Background: Due to concerns about hyperkalemia, the recommendation for patients with chronic kidney disease (CKD) is to limit intakes of foods high in potassium, including certain types of nuts, fruits and vegetables (F&V). Detailed patterns of F&V intake have not been described in patients with CKD, limiting our ability to study higher or lower risk patterns. In this study, we aimed to characterize the patterns of F&V intake in adults with and without CKD in a nationally representative sample of the US. Methods: We included 16,183 adults, with (n= 3,225) and without (n= 12,958) CKD based on eGFR and albuminuria from the Third National Health and Nutrition Examination Survey (NHANES III).

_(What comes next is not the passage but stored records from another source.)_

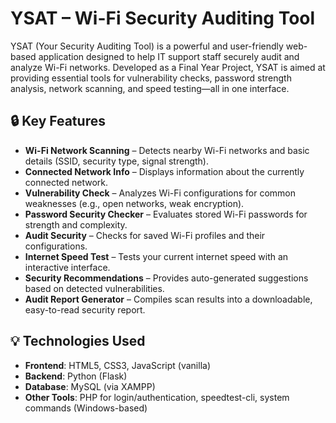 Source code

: # YSAT – Wi-Fi Security Auditing Tool

YSAT (Your Security Auditing Tool) is a powerful and user-friendly web-based application designed to help IT support staff securely audit and analyze Wi-Fi networks. Developed as a Final Year Project, YSAT is aimed at providing essential tools for vulnerability checks, password strength analysis, network scanning, and speed testing—all in one interface.

## 🔒 Key Features

- **Wi-Fi Network Scanning** – Detects nearby Wi-Fi networks and basic details (SSID, security type, signal strength).
- **Connected Network Info** – Displays information about the currently connected network.
- **Vulnerability Check** – Analyzes Wi-Fi configurations for common weaknesses (e.g., open networks, weak encryption).
- **Password Security Checker** – Evaluates stored Wi-Fi passwords for strength and complexity.
- **Audit Security** – Checks for saved Wi-Fi profiles and their configurations.
- **Internet Speed Test** – Tests your current internet speed with an interactive interface.
- **Security Recommendations** – Provides auto-generated suggestions based on detected vulnerabilities.
- **Audit Report Generator** – Compiles scan results into a downloadable, easy-to-read security report.

## 💡 Technologies Used

- **Frontend**: HTML5, CSS3, JavaScript (vanilla)
- **Backend**: Python (Flask)
- **Database**: MySQL (via XAMPP)
- **Other Tools**: PHP for login/authentication, speedtest-cli, system commands (Windows-based)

We calculated counts of different types of F&V consumed by the participants according to a 24-h recall interview reported in the NHANES III Individual Food File. Based on their phytonutrient and starch content, F&V were then categorized into: rich in polyphenols; rich in carotenoids; rich in glucosinolates, and high in starch. We also categorized consumption of legumes and nuts. Patterns of legumes, nuts, and F&V intake were identified using latent class analysis (LCA; LCCA package, R 3.0.1). We evaluated differences in serum carotenoids, vitamins A, E, and C as objective biomarkers to help validate patterns. Multinomial logistic regression incorporating survey weights was used to adjust association between CKD status and F&V patterns (SAS Institute, V.9.4). Results: LCA analysis classified the food consumption into 3 distinct patterns: low F&V/low starch; moderate F&V/high starch; and high F&V/moderate starch. Consumption of legumes and nuts was low in all three patterns. Pattern of higher F&V consumption had higher serum levels of carotenoids, vitamins A, E, and C (p for difference across patterns <0.0001). Unadjusted patterns of consumption were not different in patients with vs. without CKD (p=0.654). After adjustment for ethnicity, gender, body mass index, waist circumference, diabetes, and hypertension, patients with CKD were more likely to consume moderate F&V/ high starch (OR=1.23, p=0.0316) or low F&V/starch (OR=1.34, p=0.0001) compared to patients without CKD. Conclusions: Utilizing the LCA analysis and regression, we found higher likelihood of consuming low F&V patterns in patients with vs. without CKD in the US. Further studies are needed to evaluate outcomes to understand risks of benefits of F&V patterns for patients with CKD.